▸ **Records for this exercise**
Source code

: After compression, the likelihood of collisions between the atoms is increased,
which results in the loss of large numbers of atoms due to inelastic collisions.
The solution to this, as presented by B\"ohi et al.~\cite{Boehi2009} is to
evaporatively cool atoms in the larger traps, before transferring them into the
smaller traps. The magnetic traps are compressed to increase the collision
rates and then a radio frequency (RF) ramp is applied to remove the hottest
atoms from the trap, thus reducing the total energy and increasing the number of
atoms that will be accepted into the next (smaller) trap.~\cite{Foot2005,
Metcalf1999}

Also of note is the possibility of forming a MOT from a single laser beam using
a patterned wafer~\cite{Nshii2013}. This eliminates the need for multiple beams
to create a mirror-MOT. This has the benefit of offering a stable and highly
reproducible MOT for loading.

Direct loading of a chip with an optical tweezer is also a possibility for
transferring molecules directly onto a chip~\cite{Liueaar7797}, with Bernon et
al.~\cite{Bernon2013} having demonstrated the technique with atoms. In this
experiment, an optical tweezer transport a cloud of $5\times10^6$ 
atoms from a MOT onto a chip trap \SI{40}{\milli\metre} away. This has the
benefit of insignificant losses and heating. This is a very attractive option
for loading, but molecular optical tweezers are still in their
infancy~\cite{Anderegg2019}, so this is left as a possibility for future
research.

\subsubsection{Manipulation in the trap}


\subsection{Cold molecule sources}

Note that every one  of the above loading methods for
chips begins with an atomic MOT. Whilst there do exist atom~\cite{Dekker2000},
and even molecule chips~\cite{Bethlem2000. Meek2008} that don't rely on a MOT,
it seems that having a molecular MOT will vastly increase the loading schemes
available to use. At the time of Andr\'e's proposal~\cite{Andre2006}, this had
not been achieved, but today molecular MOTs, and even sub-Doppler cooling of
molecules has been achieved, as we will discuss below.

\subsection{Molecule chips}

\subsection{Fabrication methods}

▸ **What you should do**
Return every entry exactly.

▸ **Answer to this exercise**
Source code

: After compression, the likelihood of collisions between the atoms is increased,
which results in the loss of large numbers of atoms due to inelastic collisions.
The solution to this, as presented by B\"ohi et al.~\cite{Boehi2009} is to
evaporatively cool atoms in the larger traps, before transferring them into the
smaller traps. The magnetic traps are compressed to increase the collision
rates and then a radio frequency (RF) ramp is applied to remove the hottest
atoms from the trap, thus reducing the total energy and increasing the number of
atoms that will be accepted into the next (smaller) trap.~\cite{Foot2005,
Metcalf1999}

Also of note is the possibility of forming a MOT from a single laser beam using
a patterned wafer~\cite{Nshii2013}. This eliminates the need for multiple beams
to create a mirror-MOT. This has the benefit of offering a stable and highly
reproducible MOT for loading.

Direct loading of a chip with an optical tweezer is also a possibility for
transferring molecules directly onto a chip~\cite{Liueaar7797}, with Bernon et
al.~\cite{Bernon2013} having demonstrated the technique with atoms. In this
experiment, an optical tweezer transport a cloud of $5\times10^6$ 
atoms from a MOT onto a chip trap \SI{40}{\milli\metre} away. This has the
benefit of insignificant losses and heating. This is a very attractive option
for loading, but molecular optical tweezers are still in their
infancy~\cite{Anderegg2019}, so this is left as a possibility for future
research.

\subsubsection{Manipulation in the trap}


\subsection{Cold molecule sources}

Note that every one  of the above loading methods for
chips begins with an atomic MOT. Whilst there do exist atom~\cite{Dekker2000},
and even molecule chips~\cite{Bethlem2000. Meek2008} that don't rely on a MOT,
it seems that having a molecular MOT will vastly increase the loading schemes
available to use. At the time of Andr\'e's proposal~\cite{Andre2006}, this had
not been achieved, but today molecular MOTs, and even sub-Doppler cooling of
molecules has been achieved, as we will discuss below.

\subsection{Molecule chips}

\subsection{Fabrication methods}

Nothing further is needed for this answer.